:: INPUT DATA

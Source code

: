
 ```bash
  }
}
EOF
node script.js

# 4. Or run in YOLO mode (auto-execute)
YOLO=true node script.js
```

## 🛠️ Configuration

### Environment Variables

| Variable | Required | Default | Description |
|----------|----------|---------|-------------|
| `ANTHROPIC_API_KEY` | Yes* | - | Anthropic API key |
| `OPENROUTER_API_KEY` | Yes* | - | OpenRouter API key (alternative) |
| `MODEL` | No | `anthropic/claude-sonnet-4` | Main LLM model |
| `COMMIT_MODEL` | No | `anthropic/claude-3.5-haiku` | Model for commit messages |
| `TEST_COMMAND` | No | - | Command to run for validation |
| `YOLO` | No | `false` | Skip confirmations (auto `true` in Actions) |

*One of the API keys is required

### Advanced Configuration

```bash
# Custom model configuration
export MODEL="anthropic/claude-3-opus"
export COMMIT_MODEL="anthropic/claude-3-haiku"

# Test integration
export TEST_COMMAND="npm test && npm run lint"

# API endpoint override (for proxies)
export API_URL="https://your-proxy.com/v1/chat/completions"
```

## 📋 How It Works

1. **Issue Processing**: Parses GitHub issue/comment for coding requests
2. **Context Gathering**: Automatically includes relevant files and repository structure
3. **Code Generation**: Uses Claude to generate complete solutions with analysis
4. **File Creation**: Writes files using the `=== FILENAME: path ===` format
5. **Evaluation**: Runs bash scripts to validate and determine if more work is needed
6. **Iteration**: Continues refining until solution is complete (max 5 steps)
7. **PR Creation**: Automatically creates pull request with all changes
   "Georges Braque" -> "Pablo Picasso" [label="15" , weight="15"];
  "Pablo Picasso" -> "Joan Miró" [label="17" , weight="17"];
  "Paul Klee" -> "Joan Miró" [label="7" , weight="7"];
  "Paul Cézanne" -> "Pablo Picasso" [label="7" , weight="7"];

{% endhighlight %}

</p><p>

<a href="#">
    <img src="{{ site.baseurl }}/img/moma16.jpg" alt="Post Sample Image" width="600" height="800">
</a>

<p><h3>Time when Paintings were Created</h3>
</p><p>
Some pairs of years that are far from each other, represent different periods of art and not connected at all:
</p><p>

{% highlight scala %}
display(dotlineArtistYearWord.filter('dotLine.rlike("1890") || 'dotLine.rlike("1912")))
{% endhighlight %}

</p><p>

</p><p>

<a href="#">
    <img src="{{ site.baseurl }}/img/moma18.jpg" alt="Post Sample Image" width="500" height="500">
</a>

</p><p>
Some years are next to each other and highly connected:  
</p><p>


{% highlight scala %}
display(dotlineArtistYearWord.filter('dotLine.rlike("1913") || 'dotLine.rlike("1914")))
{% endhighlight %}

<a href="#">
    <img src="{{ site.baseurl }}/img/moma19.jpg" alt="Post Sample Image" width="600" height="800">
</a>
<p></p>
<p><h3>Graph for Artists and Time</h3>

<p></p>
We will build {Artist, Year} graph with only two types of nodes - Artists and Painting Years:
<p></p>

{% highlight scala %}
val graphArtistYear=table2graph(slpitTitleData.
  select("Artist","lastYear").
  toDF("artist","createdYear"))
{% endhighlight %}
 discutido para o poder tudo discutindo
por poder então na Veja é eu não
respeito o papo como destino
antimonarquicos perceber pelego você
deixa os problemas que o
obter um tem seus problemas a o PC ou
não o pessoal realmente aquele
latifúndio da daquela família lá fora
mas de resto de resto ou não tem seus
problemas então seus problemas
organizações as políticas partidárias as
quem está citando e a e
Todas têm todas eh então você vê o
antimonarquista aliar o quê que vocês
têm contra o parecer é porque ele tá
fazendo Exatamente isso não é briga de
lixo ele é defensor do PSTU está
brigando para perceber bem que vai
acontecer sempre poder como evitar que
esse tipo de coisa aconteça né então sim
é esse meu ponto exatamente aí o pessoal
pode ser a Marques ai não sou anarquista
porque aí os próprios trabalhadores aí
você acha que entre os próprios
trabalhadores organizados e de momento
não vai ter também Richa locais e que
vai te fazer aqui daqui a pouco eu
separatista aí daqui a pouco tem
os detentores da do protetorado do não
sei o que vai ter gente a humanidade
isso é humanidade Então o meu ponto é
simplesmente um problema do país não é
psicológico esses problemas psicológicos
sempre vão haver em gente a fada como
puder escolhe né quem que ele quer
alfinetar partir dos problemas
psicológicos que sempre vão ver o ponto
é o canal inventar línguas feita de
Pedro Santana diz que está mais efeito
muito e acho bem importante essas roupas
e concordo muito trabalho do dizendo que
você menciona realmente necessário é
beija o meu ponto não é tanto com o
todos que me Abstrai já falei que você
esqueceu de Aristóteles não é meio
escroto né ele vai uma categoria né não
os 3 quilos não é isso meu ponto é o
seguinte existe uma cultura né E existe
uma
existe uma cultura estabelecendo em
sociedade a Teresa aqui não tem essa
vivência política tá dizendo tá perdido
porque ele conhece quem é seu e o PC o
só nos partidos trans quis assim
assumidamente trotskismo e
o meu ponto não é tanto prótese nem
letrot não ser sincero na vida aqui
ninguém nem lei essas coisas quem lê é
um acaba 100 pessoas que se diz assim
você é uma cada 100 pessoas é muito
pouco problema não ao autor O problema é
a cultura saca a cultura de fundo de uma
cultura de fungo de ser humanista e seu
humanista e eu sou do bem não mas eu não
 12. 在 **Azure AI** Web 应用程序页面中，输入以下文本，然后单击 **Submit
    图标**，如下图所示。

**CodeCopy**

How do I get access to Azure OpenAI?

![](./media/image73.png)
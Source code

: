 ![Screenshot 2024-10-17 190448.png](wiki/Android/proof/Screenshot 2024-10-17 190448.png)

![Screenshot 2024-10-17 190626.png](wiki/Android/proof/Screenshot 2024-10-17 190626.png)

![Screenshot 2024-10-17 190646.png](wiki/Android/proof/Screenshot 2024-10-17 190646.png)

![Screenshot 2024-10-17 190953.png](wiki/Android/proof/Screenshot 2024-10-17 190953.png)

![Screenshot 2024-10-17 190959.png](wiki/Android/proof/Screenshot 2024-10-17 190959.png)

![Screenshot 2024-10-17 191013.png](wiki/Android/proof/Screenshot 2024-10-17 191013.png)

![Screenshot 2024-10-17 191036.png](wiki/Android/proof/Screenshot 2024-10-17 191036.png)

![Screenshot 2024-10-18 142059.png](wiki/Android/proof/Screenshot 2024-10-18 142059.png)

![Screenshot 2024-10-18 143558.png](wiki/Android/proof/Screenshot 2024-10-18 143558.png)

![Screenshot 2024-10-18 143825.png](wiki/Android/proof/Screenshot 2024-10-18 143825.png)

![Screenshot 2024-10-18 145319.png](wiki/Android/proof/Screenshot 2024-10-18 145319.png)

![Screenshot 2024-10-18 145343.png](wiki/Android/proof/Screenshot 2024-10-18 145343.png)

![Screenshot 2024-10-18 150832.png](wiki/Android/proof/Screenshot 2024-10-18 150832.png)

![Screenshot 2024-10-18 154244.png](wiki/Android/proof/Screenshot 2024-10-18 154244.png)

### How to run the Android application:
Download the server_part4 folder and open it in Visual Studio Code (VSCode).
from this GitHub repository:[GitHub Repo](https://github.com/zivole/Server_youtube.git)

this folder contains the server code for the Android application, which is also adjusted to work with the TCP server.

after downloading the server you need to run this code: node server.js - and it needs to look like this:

::::

The required output is the stretch of entries above from the line containing "não vai ter também Richa locais e que" through the line containing "existe uma cultura estabelecendo em", reproduced exactly.

— TASK OUTPUT —
não vai ter também Richa locais e que
vai te fazer aqui daqui a pouco eu
separatista aí daqui a pouco tem
os detentores da do protetorado do não
sei o que vai ter gente a humanidade
isso é humanidade Então o meu ponto é
simplesmente um problema do país não é
psicológico esses problemas psicológicos
sempre vão haver em gente a fada como
puder escolhe né quem que ele quer
alfinetar partir dos problemas
psicológicos que sempre vão ver o ponto
é o canal inventar línguas feita de
Pedro Santana diz que está mais efeito
muito e acho bem importante essas roupas
e concordo muito trabalho do dizendo que
você menciona realmente necessário é
beija o meu ponto não é tanto com o
todos que me Abstrai já falei que você
esqueceu de Aristóteles não é meio
escroto né ele vai uma categoria né não
os 3 quilos não é isso meu ponto é o
seguinte existe uma cultura né E existe
uma
existe uma cultura estabelecendo em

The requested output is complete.